(Source records)
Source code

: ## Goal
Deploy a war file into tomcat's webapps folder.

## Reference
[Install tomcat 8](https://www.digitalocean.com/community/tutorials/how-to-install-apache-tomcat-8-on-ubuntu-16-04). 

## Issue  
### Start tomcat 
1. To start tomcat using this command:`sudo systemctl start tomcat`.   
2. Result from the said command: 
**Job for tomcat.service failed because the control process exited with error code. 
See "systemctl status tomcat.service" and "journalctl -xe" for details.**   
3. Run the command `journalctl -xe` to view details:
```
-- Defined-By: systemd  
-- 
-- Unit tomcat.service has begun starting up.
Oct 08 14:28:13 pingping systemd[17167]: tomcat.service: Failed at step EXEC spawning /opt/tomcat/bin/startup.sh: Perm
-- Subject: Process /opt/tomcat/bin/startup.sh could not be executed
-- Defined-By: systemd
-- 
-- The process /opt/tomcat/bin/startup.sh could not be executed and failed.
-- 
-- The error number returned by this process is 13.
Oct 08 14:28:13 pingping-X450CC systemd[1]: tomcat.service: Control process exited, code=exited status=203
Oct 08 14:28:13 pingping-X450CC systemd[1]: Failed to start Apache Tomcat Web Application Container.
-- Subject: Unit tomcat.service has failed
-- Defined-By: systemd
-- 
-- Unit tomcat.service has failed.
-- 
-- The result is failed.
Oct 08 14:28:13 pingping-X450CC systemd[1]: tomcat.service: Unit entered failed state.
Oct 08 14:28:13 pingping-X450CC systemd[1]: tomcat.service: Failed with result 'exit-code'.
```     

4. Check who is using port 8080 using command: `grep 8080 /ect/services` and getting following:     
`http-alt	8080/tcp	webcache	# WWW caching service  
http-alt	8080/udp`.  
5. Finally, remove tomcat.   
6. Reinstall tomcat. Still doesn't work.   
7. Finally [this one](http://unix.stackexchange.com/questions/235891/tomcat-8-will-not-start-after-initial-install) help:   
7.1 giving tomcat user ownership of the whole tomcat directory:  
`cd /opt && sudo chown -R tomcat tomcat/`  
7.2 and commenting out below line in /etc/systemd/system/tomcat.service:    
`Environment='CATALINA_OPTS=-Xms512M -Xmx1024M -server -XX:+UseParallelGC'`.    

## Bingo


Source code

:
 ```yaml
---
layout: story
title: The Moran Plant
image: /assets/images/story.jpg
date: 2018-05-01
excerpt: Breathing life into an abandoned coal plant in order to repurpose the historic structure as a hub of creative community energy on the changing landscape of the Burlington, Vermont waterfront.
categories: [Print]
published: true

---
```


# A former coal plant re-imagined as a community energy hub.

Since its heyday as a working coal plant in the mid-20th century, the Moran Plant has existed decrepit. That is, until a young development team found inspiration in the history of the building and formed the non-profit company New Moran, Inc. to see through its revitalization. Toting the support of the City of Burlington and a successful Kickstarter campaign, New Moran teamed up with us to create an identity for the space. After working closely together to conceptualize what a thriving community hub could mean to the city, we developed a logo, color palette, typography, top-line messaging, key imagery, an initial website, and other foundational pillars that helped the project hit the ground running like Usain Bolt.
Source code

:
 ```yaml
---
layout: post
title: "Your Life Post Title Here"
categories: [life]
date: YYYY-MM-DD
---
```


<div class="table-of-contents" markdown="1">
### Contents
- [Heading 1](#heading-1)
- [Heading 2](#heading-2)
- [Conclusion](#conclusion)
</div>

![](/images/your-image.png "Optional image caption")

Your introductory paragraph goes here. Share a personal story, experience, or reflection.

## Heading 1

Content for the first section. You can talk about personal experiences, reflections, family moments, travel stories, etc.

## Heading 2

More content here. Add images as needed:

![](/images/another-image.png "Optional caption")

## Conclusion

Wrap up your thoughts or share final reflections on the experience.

__Activity__: Exactly as written, copy out all the entries above.

__Exercise answer__:
Source code

: ## Goal
Deploy a war file into tomcat's webapps folder.

## Reference
[Install tomcat 8](https://www.digitalocean.com/community/tutorials/how-to-install-apache-tomcat-8-on-ubuntu-16-04). 

## Issue  
### Start tomcat 
1. To start tomcat using this command:`sudo systemctl start tomcat`.   
2. Result from the said command: 
**Job for tomcat.service failed because the control process exited with error code. 
See "systemctl status tomcat.service" and "journalctl -xe" for details.**   
3. Run the command `journalctl -xe` to view details:
```
-- Defined-By: systemd  
-- 
-- Unit tomcat.service has begun starting up.
Oct 08 14:28:13 pingping systemd[17167]: tomcat.service: Failed at step EXEC spawning /opt/tomcat/bin/startup.sh: Perm
-- Subject: Process /opt/tomcat/bin/startup.sh could not be executed
-- Defined-By: systemd
-- 
-- The process /opt/tomcat/bin/startup.sh could not be executed and failed.
-- 
-- The error number returned by this process is 13.
Oct 08 14:28:13 pingping-X450CC systemd[1]: tomcat.service: Control process exited, code=exited status=203
Oct 08 14:28:13 pingping-X450CC systemd[1]: Failed to start Apache Tomcat Web Application Container.
-- Subject: Unit tomcat.service has failed
-- Defined-By: systemd
-- 
-- Unit tomcat.service has failed.
-- 
-- The result is failed.
Oct 08 14:28:13 pingping-X450CC systemd[1]: tomcat.service: Unit entered failed state.
Oct 08 14:28:13 pingping-X450CC systemd[1]: tomcat.service: Failed with result 'exit-code'.
```     

4. Check who is using port 8080 using command: `grep 8080 /ect/services` and getting following:     
`http-alt	8080/tcp	webcache	# WWW caching service  
http-alt	8080/udp`.  
5. Finally, remove tomcat.   
6. Reinstall tomcat. Still doesn't work.   
7. Finally [this one](http://unix.stackexchange.com/questions/235891/tomcat-8-will-not-start-after-initial-install) help:   
7.1 giving tomcat user ownership of the whole tomcat directory:  
`cd /opt && sudo chown -R tomcat tomcat/`  
7.2 and commenting out below line in /etc/systemd/system/tomcat.service:    
`Environment='CATALINA_OPTS=-Xms512M -Xmx1024M -server -XX:+UseParallelGC'`.    

## Bingo


Source code

:
 ```yaml
---
layout: story
title: The Moran Plant
image: /assets/images/story.jpg
date: 2018-05-01
excerpt: Breathing life into an abandoned coal plant in order to repurpose the historic structure as a hub of creative community energy on the changing landscape of the Burlington, Vermont waterfront.
categories: [Print]
published: true

---
```


# A former coal plant re-imagined as a community energy hub.

Since its heyday as a working coal plant in the mid-20th century, the Moran Plant has existed decrepit. That is, until a young development team found inspiration in the history of the building and formed the non-profit company New Moran, Inc. to see through its revitalization. Toting the support of the City of Burlington and a successful Kickstarter campaign, New Moran teamed up with us to create an identity for the space. After working closely together to conceptualize what a thriving community hub could mean to the city, we developed a logo, color palette, typography, top-line messaging, key imagery, an initial website, and other foundational pillars that helped the project hit the ground running like Usain Bolt.
Source code

:
 ```yaml
---
layout: post
title: "Your Life Post Title Here"
categories: [life]
date: YYYY-MM-DD
---
```


<div class="table-of-contents" markdown="1">
### Contents
- [Heading 1](#heading-1)
- [Heading 2](#heading-2)
- [Conclusion](#conclusion)
</div>

![](/images/your-image.png "Optional image caption")

Your introductory paragraph goes here. Share a personal story, experience, or reflection.

## Heading 1

Content for the first section. You can talk about personal experiences, reflections, family moments, travel stories, etc.

## Heading 2

More content here. Add images as needed:

![](/images/another-image.png "Optional caption")

## Conclusion

Wrap up your thoughts or share final reflections on the experience.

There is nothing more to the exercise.